Records from a dataset
■ ■ ■ ■

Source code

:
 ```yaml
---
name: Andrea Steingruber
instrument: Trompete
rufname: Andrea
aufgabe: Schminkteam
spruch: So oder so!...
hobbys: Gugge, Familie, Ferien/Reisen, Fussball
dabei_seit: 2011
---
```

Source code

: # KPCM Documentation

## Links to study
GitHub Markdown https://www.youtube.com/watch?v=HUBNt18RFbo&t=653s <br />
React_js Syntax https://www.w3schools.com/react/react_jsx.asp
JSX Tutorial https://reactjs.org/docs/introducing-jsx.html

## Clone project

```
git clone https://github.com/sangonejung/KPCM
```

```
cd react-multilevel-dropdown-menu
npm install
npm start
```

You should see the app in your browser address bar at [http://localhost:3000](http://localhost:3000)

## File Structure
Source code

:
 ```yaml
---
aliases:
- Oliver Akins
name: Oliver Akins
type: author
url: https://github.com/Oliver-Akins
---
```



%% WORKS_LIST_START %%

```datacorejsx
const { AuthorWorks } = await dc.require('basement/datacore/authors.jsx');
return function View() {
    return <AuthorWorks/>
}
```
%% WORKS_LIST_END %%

■ ■ ■ ■

§ Assignment:
Reproduce the data above in full, with no line missing.

§ Completed task:
Source code

:
 ```yaml
---
name: Andrea Steingruber
instrument: Trompete
rufname: Andrea
aufgabe: Schminkteam
spruch: So oder so!...
hobbys: Gugge, Familie, Ferien/Reisen, Fussball
dabei_seit: 2011
---
```

Source code

: # KPCM Documentation

## Links to study
GitHub Markdown https://www.youtube.com/watch?v=HUBNt18RFbo&t=653s <br />
React_js Syntax https://www.w3schools.com/react/react_jsx.asp
JSX Tutorial https://reactjs.org/docs/introducing-jsx.html

## Clone project

```
git clone https://github.com/sangonejung/KPCM
```

```
cd react-multilevel-dropdown-menu
npm install
npm start
```

You should see the app in your browser address bar at [http://localhost:3000](http://localhost:3000)

## File Structure
Source code

:
 ```yaml
---
aliases:
- Oliver Akins
name: Oliver Akins
type: author
url: https://github.com/Oliver-Akins
---
```



%% WORKS_LIST_START %%

```datacorejsx
const { AuthorWorks } = await dc.require('basement/datacore/authors.jsx');
return function View() {
    return <AuthorWorks/>
}
```
%% WORKS_LIST_END %%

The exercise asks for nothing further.